My new Asus laptop came with a ton of junk pre-installed, and even Windows 8.1 includes some.

The first thing I do is remove all games.  Not that I don't like playing occasionally, but many pre-installed games come with stuff you do not want on your computer.  The simplest thing to do is to delete them all, then selectively install the individual game apps you like.

Next, install the full SysInternals Suite.  Run AutoRuns, select the Everything tab, and take a look at what your system is firing at boot and/or login.  Uncheck the obviously bloatful programs, then do web searches on the ones that look suspicious.  Now, this won't remove the offending program from disk, but it will keep it from running at startup or login.

Sometimes a useful package installs bloatware: Uninstalling the entire package may not be practical, but the above procedure keeps it's junkware from running, which means only a bit of disk space is being wasted.

Saturday, July 18, 2015

Why I chose an i3 laptop.

What?  I purposely got an i3 laptop?  Not the expected i7, or even an i5?

Yes.  Yes I did.  Here's why:

Most of what I do on a PC (browsing, IDEs) rarely taxes the CPU.  When I went shopping for a new laptop, I wanted to emphasize creature comforts (decent display, usable keyboard & trackpad) over performance (storage, memory and CPU).

When Fry's had a sale on the Asus Transformer Book Flip (TP500L) I snapped it up, despite it only having an i3-4030U with 4GB DRAM and a slow 500GB disk.

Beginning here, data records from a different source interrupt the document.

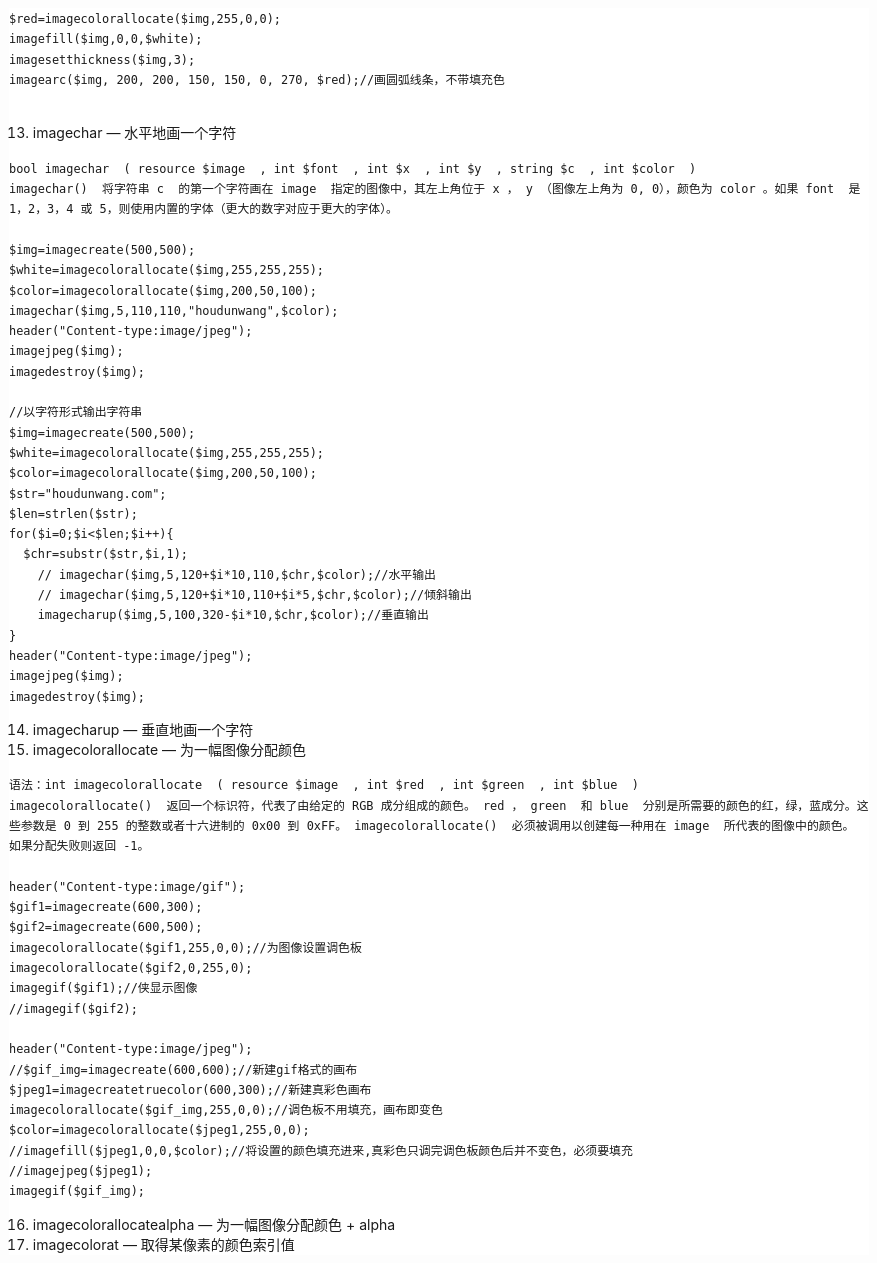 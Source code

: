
 ```
$red=imagecolorallocate($img,255,0,0);
imagefill($img,0,0,$white);
imagesetthickness($img,3);
imagearc($img, 200, 200, 150, 150, 0, 270, $red);//画圆弧线条，不带填充色


```
13. imagechar — 水平地画一个字符
```
bool imagechar  ( resource $image  , int $font  , int $x  , int $y  , string $c  , int $color  )
imagechar()  将字符串 c  的第一个字符画在 image  指定的图像中，其左上角位于 x ， y （图像左上角为 0, 0），颜色为 color 。如果 font  是 1，2，3，4 或 5，则使用内置的字体（更大的数字对应于更大的字体）。 

$img=imagecreate(500,500);
$white=imagecolorallocate($img,255,255,255);
$color=imagecolorallocate($img,200,50,100);
imagechar($img,5,110,110,"houdunwang",$color);
header("Content-type:image/jpeg");
imagejpeg($img);
imagedestroy($img);

//以字符形式输出字符串
$img=imagecreate(500,500);
$white=imagecolorallocate($img,255,255,255);
$color=imagecolorallocate($img,200,50,100);
$str="houdunwang.com";
$len=strlen($str);
for($i=0;$i<$len;$i++){
  $chr=substr($str,$i,1);
    // imagechar($img,5,120+$i*10,110,$chr,$color);//水平输出
    // imagechar($img,5,120+$i*10,110+$i*5,$chr,$color);//倾斜输出
    imagecharup($img,5,100,320-$i*10,$chr,$color);//垂直输出
}
header("Content-type:image/jpeg");
imagejpeg($img);
imagedestroy($img);
```
14. imagecharup — 垂直地画一个字符
15. imagecolorallocate — 为一幅图像分配颜色
```
语法：int imagecolorallocate  ( resource $image  , int $red  , int $green  , int $blue  )
imagecolorallocate()  返回一个标识符，代表了由给定的 RGB 成分组成的颜色。 red ， green  和 blue  分别是所需要的颜色的红，绿，蓝成分。这些参数是 0 到 255 的整数或者十六进制的 0x00 到 0xFF。 imagecolorallocate()  必须被调用以创建每一种用在 image  所代表的图像中的颜色。 
如果分配失败则返回 -1。

header("Content-type:image/gif"); 
$gif1=imagecreate(600,300);
$gif2=imagecreate(600,500);
imagecolorallocate($gif1,255,0,0);//为图像设置调色板
imagecolorallocate($gif2,0,255,0);
imagegif($gif1);//侠显示图像
//imagegif($gif2);

header("Content-type:image/jpeg");
//$gif_img=imagecreate(600,600);//新建gif格式的画布
$jpeg1=imagecreatetruecolor(600,300);//新建真彩色画布
imagecolorallocate($gif_img,255,0,0);//调色板不用填充，画布即变色
$color=imagecolorallocate($jpeg1,255,0,0);
//imagefill($jpeg1,0,0,$color);//将设置的颜色填充进来,真彩色只调完调色板颜色后并不变色，必须要填充
//imagejpeg($jpeg1);
imagegif($gif_img);
```
16. imagecolorallocatealpha — 为一幅图像分配颜色 + alpha
17. imagecolorat — 取得某像素的颜色索引值
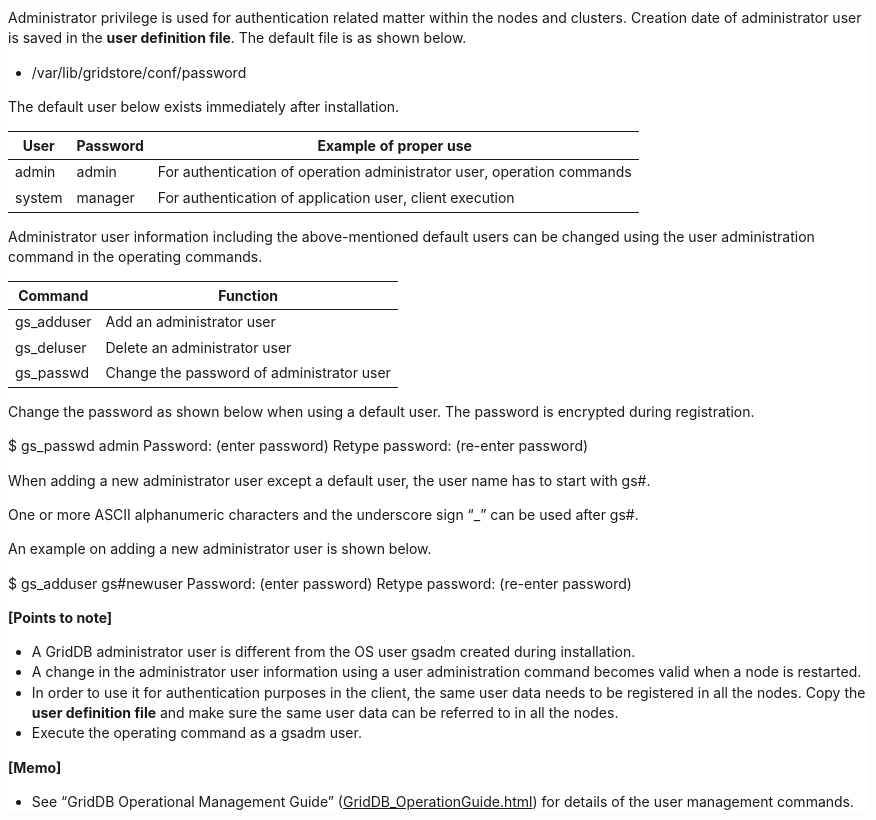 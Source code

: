 Administrator privilege is used for authentication related matter within the nodes and clusters. Creation date of administrator user is saved in the **user definition file**. The default file is as shown below.

*   /var/lib/gridstore/conf/password

The default user below exists immediately after installation.

  

| User   | Password | Example of proper use                                                  |
|--------|----------|------------------------------------------------------------------------|
| admin  | admin    | For authentication of operation administrator user, operation commands |
| system | manager  | For authentication of application user, client execution               |

Administrator user information including the above-mentioned default users can be changed using the user administration command in the operating commands.

  

| Command    | Function                                  |
|------------|-------------------------------------------|
| gs_adduser | Add an administrator user                 |
| gs_deluser | Delete an administrator user              |
| gs_passwd  | Change the password of administrator user |

Change the password as shown below when using a default user. The password is encrypted during registration.

$ gs_passwd admin
Password: (enter password)
Retype password: (re-enter password)

When adding a new administrator user except a default user, the user name has to start with gs#.

One or more ASCII alphanumeric characters and the underscore sign “_” can be used after gs#.

An example on adding a new administrator user is shown below.

$ gs_adduser gs#newuser
Password: (enter password)
Retype password: (re-enter password)

**\[Points to note\]**

*   A GridDB administrator user is different from the OS user gsadm created during installation.
*   A change in the administrator user information using a user administration command becomes valid when a node is restarted.
*   In order to use it for authentication purposes in the client, the same user data needs to be registered in all the nodes. Copy the **user definition file** and make sure the same user data can be referred to in all the nodes.
*   Execute the operating command as a gsadm user.

**\[Memo\]**

*   See “GridDB Operational Management Guide” ([GridDB_OperationGuide.html](https://griddb.net/en/docs/manuals/v3.1/GridDB_OperationGuide.html)) for details of the user management commands.
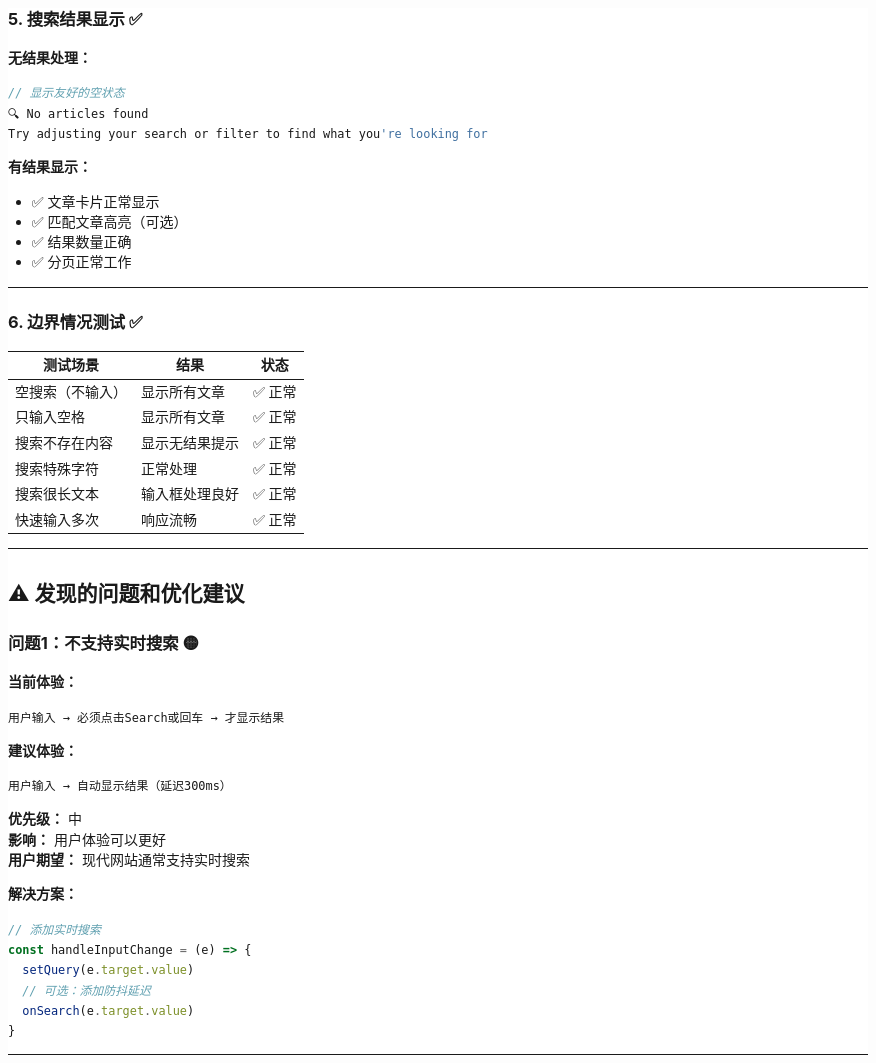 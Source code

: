 
### 5. 搜索结果显示 ✅

**无结果处理：**
```javascript
// 显示友好的空状态
🔍 No articles found
Try adjusting your search or filter to find what you're looking for
```

**有结果显示：**
- ✅ 文章卡片正常显示
- ✅ 匹配文章高亮（可选）
- ✅ 结果数量正确
- ✅ 分页正常工作

---

### 6. 边界情况测试 ✅

| 测试场景 | 结果 | 状态 |
|---------|------|------|
| 空搜索（不输入） | 显示所有文章 | ✅ 正常 |
| 只输入空格 | 显示所有文章 | ✅ 正常 |
| 搜索不存在内容 | 显示无结果提示 | ✅ 正常 |
| 搜索特殊字符 | 正常处理 | ✅ 正常 |
| 搜索很长文本 | 输入框处理良好 | ✅ 正常 |
| 快速输入多次 | 响应流畅 | ✅ 正常 |

---

## ⚠️ 发现的问题和优化建议

### 问题1：不支持实时搜索 🟡

**当前体验：**
```
用户输入 → 必须点击Search或回车 → 才显示结果
```

**建议体验：**
```
用户输入 → 自动显示结果（延迟300ms）
```

**优先级：** 中  
**影响：** 用户体验可以更好  
**用户期望：** 现代网站通常支持实时搜索

**解决方案：**
```javascript
// 添加实时搜索
const handleInputChange = (e) => {
  setQuery(e.target.value)
  // 可选：添加防抖延迟
  onSearch(e.target.value)
}
```

---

Having a touchscreen combined with the keyboard able to flip to make a stand or all the way backwards to make a huge tablet was a plus, since I will often use the system as the interface for various USB instruments (o'scope, logic analyzer, signal generator, device programmers, etc.), and being able to get the keyboard out of the way saves lab bench space.

Even more important is that I can stand it up sideways (profile display) to view documentation at the workbench, scrolling with the touch of a finger, using the on-screen keyboard for the occasional text search. Think about all the paper that will save, especially since my PDF viewer (Foxit) supports annotation.

Finally, a modern i3 provides maximum battery life and minimum overheating concerns.  But, not surprisingly, the system was dead-dog slow out of the box.  No surprise there, but I had plans.

Today Fry's had a 240GB SSD on sale, which I installed with about 20 minutes of mechanical work and an hour of copying time using EaseUS Todo Backup Free, which also handles partition resizing.

My total investment so far is still less than even a low-end i5 system without the flip screen capability.  And the performance with the SSD makes it feel like it's punching way above its i3 weight-class.

Now it cold-boots in about 4 seconds, and programs load much faster.  Browsing is also quicker due to the rapid disk cache updates.  Software installs are also swifter.

But best of all is the quick swap speed, which will postpone a DRAM upgrade until I need to install truly massive tools, such as the Xilinx FPGA development toolchain.

The moral of the story?  If you have an unlimited budget, get an unlimited laptop.  Otherwise, subtract the cost of an SSD from your budget, then get the best laptop you can with what's left.

What's this blog about?

This will be a collection of miscellaneous items that I've encountered at work, home or in my hobbies.

Some will be tricks related to the main computing platforms I use (Win7/8.1, Cygwin, Ubuntu, RedHat) and the programming languages I use (primarily Python and C/C++).   Others will concern my hobby work in IoT and HA (Home Automation).

I also expect to cover lots and lots of stuff about my life and work as an embedded/real-time software engineer working on systems ranging from 8-bit processors programmed to the bare-metal to multi-core 32-bit systems running various forms of Embedded Linux, lightly spiced with some occasional DSP work.

But I suspect most posts will concern things I've encountered online that I want to share and not forget about.